Source material: Begin

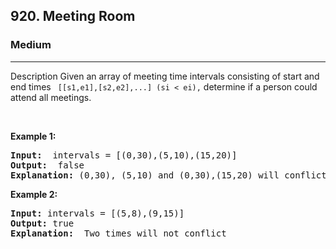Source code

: <h2>920. Meeting Room </h2><h3>Medium</h3><hr><div><p>Description
Given an array of meeting time intervals consisting of start and end times <code> [[s1,e1],[s2,e2],...] (si < ei),</code> determine if a person could attend all meetings.</p>


<p>&nbsp;</p>
<p><strong>Example 1:</strong></p>

<pre><strong>Input:</strong>  intervals = [(0,30),(5,10),(15,20)]
<strong>Output:</strong>  false
<strong>Explanation: </strong>(0,30), (5,10) and (0,30),(15,20) will conflict
</pre>

<p><strong>Example 2:</strong></p>

<pre><strong>Input:</strong> intervals = [(5,8),(9,15)]
<strong>Output:</strong> true
<strong>Explanation: </strong> Two times will not conflict 
</pre>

Source material: End

Your goal:
All lines from the listing above that include "Output" should be shown.

Result below:
<strong>Output:</strong>  false
<strong>Output:</strong> true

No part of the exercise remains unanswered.